Plutarch. Moralia, Vol. XII. Cherniss, Harold and William Clark Helmbold translators. Cambridge, MA: Harvard University Press; London: William Heinemann Ltd., 1957 (printing).

Now, said I, my dear Apollonides, you mathematicians[*](This is implied by the second person plural addressed to Apollonides, cf. 925 B s.v. and 920 F, 921 C supra.) say that the sun is an immense distance from the upper circumference and that above

the sun Venus and Mercury and the other planets[*](For the order of the planets cf. Dreyer, History of the Planetary Systems, pp. 168-170, and Boyancè, Ètudes sur le Songe de Scipion, pp. 59-65; the order here given is not the one adopted by most of the astronomers of Plutarch’s time, by the later Stoics, or in all probability by Posidonius.) revolve lower than the fixed stars and at great intervals from one another; but you think that in the cosmos there is provided no scope and extension for heavy and earthy objects. You see that it is ridiculous for us to deny that the moon is earth because she stands apart from the nether region and yet to call her a star although we see her removed so many thousands of miles from the upper circumference as if plunged [into] a pit. So far beneath the stars is she that the distance cannot be expressed, but you mathematicians in trying to calculate it run short of numbers; she practically grazes the earth and revolving close to it
Whirls like a chariot’s axle-box about,
Empedocles says,[*](Empedocles, frag. B 46 (i, p. 331 [Diels-Kranz]).)
That skims [the post in passing].

Frequently she does not even surmount the earth’s shadow, though it extends but a little way because the illuminating body is very large; but she seems to revolve so close, almost within arm’s reach of the earth, as to be screened by it from the sun unless she rises above this shadowy, terrestrial, and nocturnal place which is earth’s estate. Therefore we must

boldly declare, I think, that the moon is within the confines of [the] earth inasmuch as she is occulted by its extremities.
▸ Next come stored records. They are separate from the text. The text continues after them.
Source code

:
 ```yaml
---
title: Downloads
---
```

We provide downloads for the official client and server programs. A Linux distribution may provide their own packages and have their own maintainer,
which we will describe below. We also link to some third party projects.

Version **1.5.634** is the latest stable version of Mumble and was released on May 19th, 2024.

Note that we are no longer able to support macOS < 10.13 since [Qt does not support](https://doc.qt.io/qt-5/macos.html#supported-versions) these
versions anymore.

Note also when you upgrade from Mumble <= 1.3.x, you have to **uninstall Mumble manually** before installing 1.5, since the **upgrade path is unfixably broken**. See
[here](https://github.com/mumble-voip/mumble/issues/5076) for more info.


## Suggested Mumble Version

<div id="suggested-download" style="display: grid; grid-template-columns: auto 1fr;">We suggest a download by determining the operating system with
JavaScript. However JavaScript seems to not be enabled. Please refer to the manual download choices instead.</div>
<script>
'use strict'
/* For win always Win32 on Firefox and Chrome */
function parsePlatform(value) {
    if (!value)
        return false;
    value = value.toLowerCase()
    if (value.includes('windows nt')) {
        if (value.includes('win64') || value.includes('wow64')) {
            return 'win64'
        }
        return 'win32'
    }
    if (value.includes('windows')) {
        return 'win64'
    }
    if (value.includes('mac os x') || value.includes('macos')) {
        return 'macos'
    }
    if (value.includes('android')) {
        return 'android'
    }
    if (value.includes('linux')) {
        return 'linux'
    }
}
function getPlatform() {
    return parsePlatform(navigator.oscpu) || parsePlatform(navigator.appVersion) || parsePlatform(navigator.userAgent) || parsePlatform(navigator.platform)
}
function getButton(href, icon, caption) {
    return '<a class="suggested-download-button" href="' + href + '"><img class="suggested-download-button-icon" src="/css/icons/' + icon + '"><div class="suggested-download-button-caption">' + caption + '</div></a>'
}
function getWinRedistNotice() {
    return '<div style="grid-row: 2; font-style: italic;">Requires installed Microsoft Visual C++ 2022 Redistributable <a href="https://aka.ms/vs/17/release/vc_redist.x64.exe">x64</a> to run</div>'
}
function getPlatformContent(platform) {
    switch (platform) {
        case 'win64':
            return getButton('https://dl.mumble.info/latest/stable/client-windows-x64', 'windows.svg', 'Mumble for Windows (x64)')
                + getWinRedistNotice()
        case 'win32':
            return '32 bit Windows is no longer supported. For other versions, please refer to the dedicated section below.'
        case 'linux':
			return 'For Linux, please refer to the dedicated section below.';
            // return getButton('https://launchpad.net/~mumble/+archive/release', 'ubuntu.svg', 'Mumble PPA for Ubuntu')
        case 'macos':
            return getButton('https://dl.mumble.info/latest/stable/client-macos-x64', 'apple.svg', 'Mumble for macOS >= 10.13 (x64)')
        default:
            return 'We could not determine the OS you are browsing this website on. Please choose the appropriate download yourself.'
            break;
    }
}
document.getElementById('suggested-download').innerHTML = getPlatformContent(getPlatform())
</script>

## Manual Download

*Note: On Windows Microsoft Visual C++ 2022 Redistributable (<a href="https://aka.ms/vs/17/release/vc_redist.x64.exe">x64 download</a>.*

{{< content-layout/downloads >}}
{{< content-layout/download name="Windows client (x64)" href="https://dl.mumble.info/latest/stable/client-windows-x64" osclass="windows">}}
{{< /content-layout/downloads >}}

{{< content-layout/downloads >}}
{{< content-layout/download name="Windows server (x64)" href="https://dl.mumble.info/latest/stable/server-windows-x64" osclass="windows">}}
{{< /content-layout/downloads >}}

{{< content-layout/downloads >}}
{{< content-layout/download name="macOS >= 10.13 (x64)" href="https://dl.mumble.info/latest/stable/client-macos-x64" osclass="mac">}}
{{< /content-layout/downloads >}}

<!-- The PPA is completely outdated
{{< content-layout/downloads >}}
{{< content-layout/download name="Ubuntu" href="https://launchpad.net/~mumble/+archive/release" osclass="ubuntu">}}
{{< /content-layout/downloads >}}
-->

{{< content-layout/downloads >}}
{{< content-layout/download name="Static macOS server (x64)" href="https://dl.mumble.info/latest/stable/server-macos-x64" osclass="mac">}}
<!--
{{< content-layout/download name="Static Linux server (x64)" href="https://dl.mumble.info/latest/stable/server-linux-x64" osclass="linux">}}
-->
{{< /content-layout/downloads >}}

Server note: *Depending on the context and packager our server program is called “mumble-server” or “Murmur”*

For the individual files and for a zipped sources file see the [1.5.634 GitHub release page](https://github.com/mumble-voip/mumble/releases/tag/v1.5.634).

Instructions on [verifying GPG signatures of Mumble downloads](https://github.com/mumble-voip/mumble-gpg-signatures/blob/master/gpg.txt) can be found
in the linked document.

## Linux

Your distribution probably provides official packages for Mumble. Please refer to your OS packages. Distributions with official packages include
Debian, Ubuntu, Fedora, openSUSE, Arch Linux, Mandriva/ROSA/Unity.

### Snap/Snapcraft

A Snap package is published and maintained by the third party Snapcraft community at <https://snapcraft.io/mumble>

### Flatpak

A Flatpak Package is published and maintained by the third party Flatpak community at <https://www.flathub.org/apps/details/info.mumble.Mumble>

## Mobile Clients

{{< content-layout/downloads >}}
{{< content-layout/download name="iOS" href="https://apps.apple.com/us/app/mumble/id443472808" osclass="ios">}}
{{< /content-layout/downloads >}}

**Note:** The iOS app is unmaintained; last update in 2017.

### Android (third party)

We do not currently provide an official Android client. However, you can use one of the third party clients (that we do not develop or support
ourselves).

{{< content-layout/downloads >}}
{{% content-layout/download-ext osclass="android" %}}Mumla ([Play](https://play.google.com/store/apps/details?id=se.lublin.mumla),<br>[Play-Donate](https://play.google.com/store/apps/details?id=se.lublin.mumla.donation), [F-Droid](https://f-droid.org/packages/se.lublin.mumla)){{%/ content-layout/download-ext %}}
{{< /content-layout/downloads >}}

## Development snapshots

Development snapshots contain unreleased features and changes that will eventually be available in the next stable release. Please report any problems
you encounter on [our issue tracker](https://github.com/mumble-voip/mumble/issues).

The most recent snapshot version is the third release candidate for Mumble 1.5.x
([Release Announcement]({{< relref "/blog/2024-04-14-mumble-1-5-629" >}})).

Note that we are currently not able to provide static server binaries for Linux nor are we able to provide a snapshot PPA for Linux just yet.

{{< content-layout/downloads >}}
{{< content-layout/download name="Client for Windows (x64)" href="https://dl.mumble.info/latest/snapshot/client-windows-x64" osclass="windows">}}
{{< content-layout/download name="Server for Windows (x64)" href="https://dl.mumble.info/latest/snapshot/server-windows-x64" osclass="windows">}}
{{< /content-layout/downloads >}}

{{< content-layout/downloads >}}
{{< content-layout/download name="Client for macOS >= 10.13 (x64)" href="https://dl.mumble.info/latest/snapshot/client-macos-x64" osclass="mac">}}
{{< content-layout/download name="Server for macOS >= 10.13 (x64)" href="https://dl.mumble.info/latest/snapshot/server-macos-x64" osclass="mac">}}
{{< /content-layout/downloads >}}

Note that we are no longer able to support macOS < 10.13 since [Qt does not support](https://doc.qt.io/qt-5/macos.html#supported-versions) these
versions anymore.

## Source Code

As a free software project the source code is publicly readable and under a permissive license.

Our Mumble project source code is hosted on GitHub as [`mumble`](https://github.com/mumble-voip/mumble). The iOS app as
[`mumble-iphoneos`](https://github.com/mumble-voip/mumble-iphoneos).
Dismiss the fixed stars and the other planets and consider the demonstrations of Aristarchus in his treatise, On Sizes and Distances, that the distance of the sun is more than 18 times and less than 20 times the distance of the moon, that is its distance from us.[*](This is Proposition 7 of Aristarchus’s treatise, the full title of which is On the Sizes and Distances of the Sun and Moon. The treatise is edited and translated by Sir Thomas Heath in his Aristarchus of Samos, pp. 352 ff.) According to the highest estimate, however, the moon’s distance from us is said to be 56 times the radius of the earth.[*](This was not the highest estimate hitherto given, nor have I been able to identify its author. cf. on this matter and the subsequent calculations in this passage Class. Phil. xlvi (1951), pp. 140-141. No attempt is made to give equivalents for stades in calculations, for it is uncertain what stade is meant in any one place. Schiaparelli assumes everywhere the Olympic stade of 185 metres (Scritti sulla storia della astronomia antica, i, p. 333, n. 3 and p. 342, n. 1); Heath argues that Eratosthenes used a stade of 157.5 metres and Ptolemy the royal stade of 210 metres (Aristarchus of Samos, pp. 339 and 346); and Raingeard (p. 83 on 925 D 6) assumes without argument that Plutarch used the Attic stade of 177.6 metres.) Even according to the mean calculations this radius is 40,000 stades; and, if we reckon from this, the sun is more than 40,300,000 stades distant from the moon. She has migrated so far from the sun on account of her weight and has moved so close to the earth that, if properties[*](There is a play on the meaning of τὰs οὐσίας, substances, as property or estates and as the real nature of things. ) are to be determined by locations, the lot, I mean the position, of earth lays an action against the moon and she is legally assignable by right of propinquity and kinship to the chattels real and personal of earth. We do not err at all, I think, if granting such altitude and extension to the things called upper we leave what is down below also

some room to move about in and so much latitude as there is from earth to moon. For as he is immoderate who calls only the outermost surface of the heaven up and all else down, so is he intolerable who restricts down to the earth or rather to the centre; but both there and here some extension must be granted since the magnitude of the universe permits it. The claim that everything away from the earth is ipso facto up and on high answered by a counter-claim that what is away from the circuit of the fixed stars is ipso facto down.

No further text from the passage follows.